Dataset excerpts
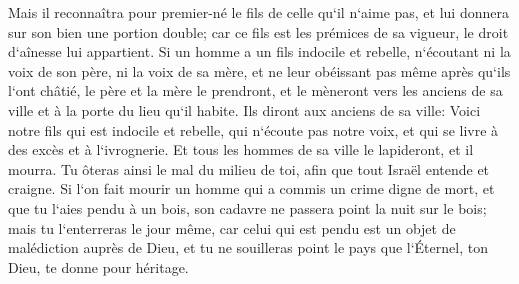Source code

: \verse Mais il reconnaîtra pour premier-né le fils de celle qu`il n`aime pas, et lui donnera sur son bien une portion double; car ce fils est les prémices de sa vigueur, le droit d`aînesse lui appartient. 
\verse Si un homme a un fils indocile et rebelle, n`écoutant ni la voix de son père, ni la voix de sa mère, et ne leur obéissant pas même après qu`ils l`ont châtié, 
\verse le père et la mère le prendront, et le mèneront vers les anciens de sa ville et à la porte du lieu qu`il habite. 
\verse Ils diront aux anciens de sa ville: Voici notre fils qui est indocile et rebelle, qui n`écoute pas notre voix, et qui se livre à des excès et à l`ivrognerie. 
\verse Et tous les hommes de sa ville le lapideront, et il mourra. Tu ôteras ainsi le mal du milieu de toi, afin que tout Israël entende et craigne. 
\verse Si l`on fait mourir un homme qui a commis un crime digne de mort, et que tu l`aies pendu à un bois, 
\verse son cadavre ne passera point la nuit sur le bois; mais tu l`enterreras le jour même, car celui qui est pendu est un objet de malédiction auprès de Dieu, et tu ne souilleras point le pays que l`Éternel, ton Dieu, te donne pour héritage. 

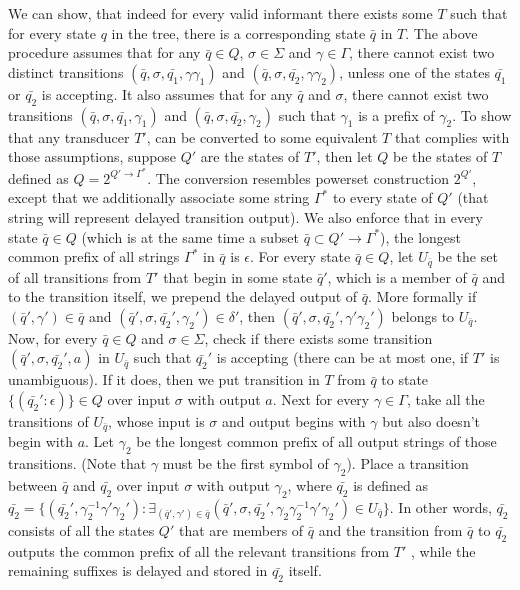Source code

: We can show, that indeed for every valid informant there exists some $T$ such that for every state $q$ in the tree, there is a corresponding state $\bar{q}$ in $T$. The above procedure assumes that for any $\bar{q}\in Q$, $\sigma\in\Sigma$ and $\gamma\in\Gamma$, there cannot exist two distinct transitions $(\bar{q},\sigma,\bar{q_1},\gamma\gamma_1)$ and $(\bar{q},\sigma,\bar{q_2},\gamma\gamma_2)$, unless one of the states $\bar{q_1}$ or $\bar{q_2}$ is accepting. It also assumes that for any  $\bar{q}$ and $\sigma$, there cannot exist two transitions $(\bar{q},\sigma,\bar{q_1},\gamma_1)$ and $(\bar{q},\sigma,\bar{q_2},\gamma_2)$ such that $\gamma_1$ is a prefix of $\gamma_2$. To show that any transducer $T'$, can be converted to some equivalent $T$ that complies with those assumptions, suppose $Q'$ are the states of $T'$, then let $Q$ be the states of $T$ defined as $Q=2^{Q'\rightarrow\Gamma^*}$.
The conversion resembles powerset construction $2^{Q'}$, except that we additionally associate some string $\Gamma^*$ to every state of $Q'$ (that string will represent delayed transition output). 
We also enforce that in every state $\bar{q} \in Q$ (which is at the same time a subset $\bar{q} \subset Q'\rightarrow\Gamma^*$), the longest common prefix of all strings $\Gamma^*$ in $\bar{q}$ is $\epsilon$. For every state $\bar{q}\in Q$, let $U_{\bar{q}}$ be the set of all transitions from $T'$ that begin in some state $\bar{q}'$, which is a member of $\bar{q}$ and to the transition itself, we prepend the delayed output of $\bar{q}$. 
More formally if $(\bar{q}',\gamma')\in\bar{q}$ and $(\bar{q}',\sigma,\bar{q_2}',\gamma_2')\in\delta'$, then $(\bar{q}',\sigma,\bar{q_2}',\gamma'\gamma_2')$ belongs to $U_{\bar{q}}$. 
Now, for every $\bar{q}\in Q$ and $\sigma\in\Sigma$, check if there exists some transition  $(\bar{q}',\sigma,\bar{q_2}',a)$ in $U_{\bar{q}}$ such that $\bar{q_2}'$ is accepting (there can be at most one, if $T'$ is unambiguous). If it does, then we put transition in $T$ from $\bar{q}$ to state $\{(\bar{q_2}':\epsilon)\} \in Q$ over input $\sigma$ with output $a$. 
Next for every $\gamma\in\Gamma$, take all the transitions of $U_{\bar{q}}$,  whose input is $\sigma$ and output begins with $\gamma$ but also doesn't begin with $a$. 
Let $\gamma_2$ be the longest common prefix of all output strings of those transitions. 
(Note that $\gamma$ must be the first symbol of $\gamma_2$).  
Place a transition between $\bar{q}$ and $\bar{q_2}$ over input $\sigma$ with output $\gamma_2$, where $\bar{q_2}$ is defined as $\bar{q_2}=\{ (\bar{q_2}',\gamma_2^{-1}\gamma'\gamma_2') : \exists_{(\bar{q}',\gamma')\in\bar{q}} (\bar{q}',\sigma,\bar{q_2}',\gamma_2\gamma_2^{-1}\gamma'\gamma_2') \in U_{\bar{q}} \}$. In other words, $\bar{q_2}$ consists of all the states $Q'$ that are members of $\bar{q}$ and the transition from $\bar{q}$ to  $\bar{q_2}$ outputs the common prefix of all the relevant transitions from $T'$ , while the remaining suffixes is delayed and stored in $\bar{q_2}$ itself.
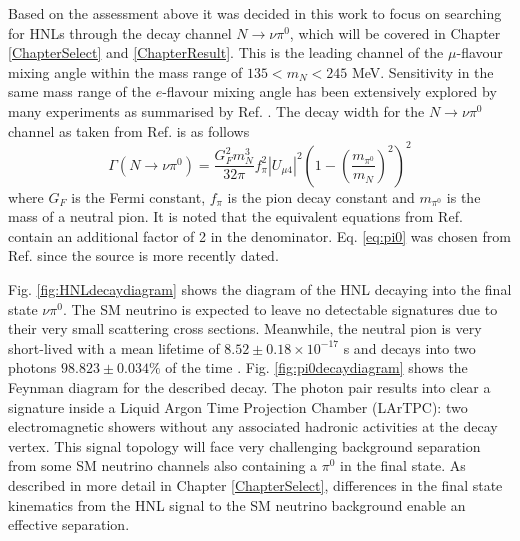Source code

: Based on the assessment above it was decided in this work to focus on searching for HNLs through the decay channel $N\rightarrow\nu \pi^{0}$, which will be covered in Chapter \ref{ChapterSelect} and \ref{ChapterResult}.  
This is the leading channel of the $\mu$-flavour mixing angle within the mass range of $ 135 < m_{N} < 245 $ MeV.
Sensitivity in the same mass range of the $e$-flavour mixing angle has been extensively explored by many experiments as summarised by Ref. \cite{HNLWhitePaper}.
The decay width for the $N\rightarrow\nu \pi^{0}$ channel as taken from Ref. \cite{HNLZarko} is as follows
\begin{equation}
	\Gamma(N\rightarrow \nu \pi^{0}) = \frac{G_{F}^{2}m_{N}^{3}}{32\pi}f^{2}_{\pi}|U_{\mu4}|^{2}\left(1-\left(\frac{m_{\pi^{0}}}{m_{N}}\right)^{2}\right)^{2}
\label{eq:pi0}
\end{equation}
where $G_{F}$ is the Fermi constant, $f_{\pi}$ is the pion decay constant and $m_{\pi^{0}}$ is the mass of a neutral pion.
It is noted that the equivalent equations from Ref. \cite{SBNHNL, HNLBin} contain an additional factor of 2 in the denominator.
Eq. \ref{eq:pi0} was chosen from Ref. \cite{HNLZarko} since the source is more recently dated. 

Fig. \ref{fig:HNLdecaydiagram} shows the diagram of the HNL decaying into the final state $\nu\pi^0$.
The SM neutrino is expected to leave no detectable signatures due to their very small scattering cross sections.
Meanwhile, the neutral pion is very short-lived with a mean lifetime of $8.52\pm0.18 \times 10^{-17}$ s and decays into two photons $98.823 \pm 0.034 \%$ of the time \cite{PDG}. 
Fig. \ref{fig:pi0decaydiagram} shows the Feynman diagram for the described decay.
The photon pair results into clear a signature inside a Liquid Argon Time Projection Chamber (LArTPC): two electromagnetic showers without any associated hadronic activities at the decay vertex.
This signal topology will face very challenging background separation from some SM neutrino channels also containing a $\pi^0$ in the final state.
As described in more detail in Chapter \ref{ChapterSelect}, differences in the final state kinematics from the HNL signal to the SM neutrino background enable an effective separation.


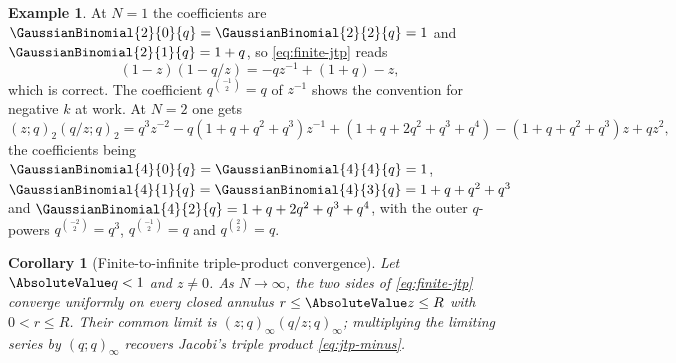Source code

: \documentclass[11pt,a4paper,oneside,openany]{book}
\newtheorem{corollary}[corollary]{Corollary}
\theoremstyle{definition}
\newtheorem{example}[example]{Example}
\theoremstyle{remark}
\begin{document}
\begin{example}\label{ex:finite-jtp-N1}
At $N=1$ the coefficients are $\GaussianBinomial{2}{0}{q}=\GaussianBinomial{2}{2}{q}=1$ and $\GaussianBinomial{2}{1}{q}=1+q$, so \eqref{eq:finite-jtp} reads
\[
 (1-z)(1-q/z)=-q z^{-1}+(1+q)-z,
\]
which is correct.  The coefficient $q^{\binom{-1}{2}}=q$ of $z^{-1}$ shows the convention for negative $k$ at work.  At $N=2$ one gets
\[
 (z;q)_2(q/z;q)_2
 =q^{3}z^{-2}-q(1+q+q^{2}+q^{3})z^{-1}
 +(1+q+2q^{2}+q^{3}+q^{4})
 -(1+q+q^{2}+q^{3})z+qz^{2},
\]
the coefficients being $\GaussianBinomial{4}{0}{q}=\GaussianBinomial{4}{4}{q}=1$,
$\GaussianBinomial{4}{1}{q}=\GaussianBinomial{4}{3}{q}=1+q+q^2+q^3$ and
$\GaussianBinomial{4}{2}{q}=1+q+2q^2+q^3+q^4$, with the outer $q$-powers
$q^{\binom{-2}{2}}=q^{3}$, $q^{\binom{-1}{2}}=q$ and $q^{\binom22}=q$.
\end{example}

\begin{corollary}[Finite-to-infinite triple-product convergence]\label{cor:jtp-from-finite}
Let $\AbsoluteValue q<1$ and $z\ne0$.  As $N\to\infty$, the two sides of
\eqref{eq:finite-jtp} converge uniformly on every closed annulus
$r\le\AbsoluteValue z\le R$ with $0<r\le R$.  Their common limit is
$(z;q)_\infty(q/z;q)_\infty$; multiplying the limiting series by
$(q;q)_\infty$ recovers Jacobi's triple product \eqref{eq:jtp-minus}.
\end{corollary}
\end{document}
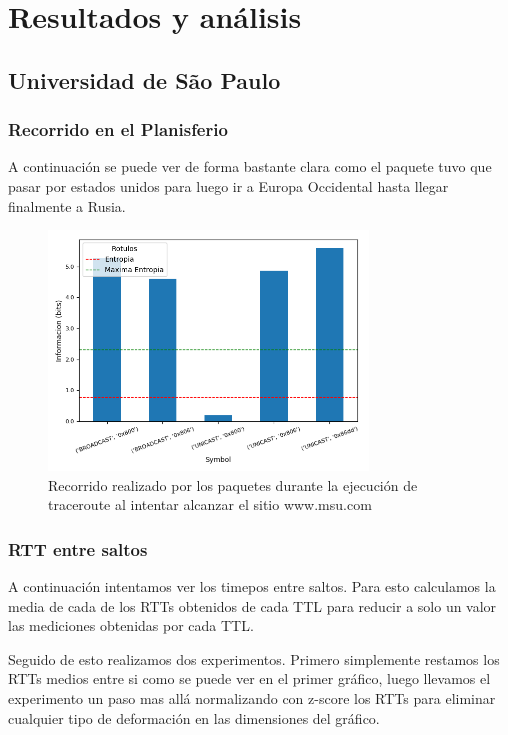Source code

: \section{Resultados y análisis}

\subsection*{Universidad de São Paulo}

\subsubsection*{Recorrido en el Planisferio}

A continuación se puede ver de forma bastante clara como el paquete tuvo que pasar por estados unidos para luego ir a Europa Occidental hasta llegar finalmente a Rusia.

\begin{figure}[H]
  \centering
  \includegraphics[width=8.5cm]{figs/information_hogar_ethernet_S1_output.png}
  \caption{\normalfont Recorrido realizado por los paquetes durante la ejecución de traceroute al intentar alcanzar el sitio www.msu.com}
\end{figure}

\subsubsection*{RTT entre saltos}

A continuación intentamos ver los timepos entre saltos. Para esto calculamos la media de cada de los RTTs obtenidos de cada TTL para reducir a solo un valor las mediciones obtenidas por cada TTL. 

Seguido de esto realizamos dos experimentos. Primero simplemente restamos los RTTs medios entre si como se puede ver en el primer gráfico, luego llevamos el experimento un paso mas allá normalizando con z-score los RTTs para eliminar cualquier tipo de deformación en las dimensiones del gráfico.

**Task details**: The lines to reproduce run from the one above containing "fait mourir un" through the one containing "The conversion resembles". Copy them exactly and leave out all pictures.

**Task answer**:
\verse Si l`on fait mourir un homme qui a commis un crime digne de mort, et que tu l`aies pendu à un bois, 
\verse son cadavre ne passera point la nuit sur le bois; mais tu l`enterreras le jour même, car celui qui est pendu est un objet de malédiction auprès de Dieu, et tu ne souilleras point le pays que l`Éternel, ton Dieu, te donne pour héritage. 

Source code

: We can show, that indeed for every valid informant there exists some $T$ such that for every state $q$ in the tree, there is a corresponding state $\bar{q}$ in $T$. The above procedure assumes that for any $\bar{q}\in Q$, $\sigma\in\Sigma$ and $\gamma\in\Gamma$, there cannot exist two distinct transitions $(\bar{q},\sigma,\bar{q_1},\gamma\gamma_1)$ and $(\bar{q},\sigma,\bar{q_2},\gamma\gamma_2)$, unless one of the states $\bar{q_1}$ or $\bar{q_2}$ is accepting. It also assumes that for any  $\bar{q}$ and $\sigma$, there cannot exist two transitions $(\bar{q},\sigma,\bar{q_1},\gamma_1)$ and $(\bar{q},\sigma,\bar{q_2},\gamma_2)$ such that $\gamma_1$ is a prefix of $\gamma_2$. To show that any transducer $T'$, can be converted to some equivalent $T$ that complies with those assumptions, suppose $Q'$ are the states of $T'$, then let $Q$ be the states of $T$ defined as $Q=2^{Q'\rightarrow\Gamma^*}$.
The conversion resembles powerset construction $2^{Q'}$, except that we additionally associate some string $\Gamma^*$ to every state of $Q'$ (that string will represent delayed transition output). 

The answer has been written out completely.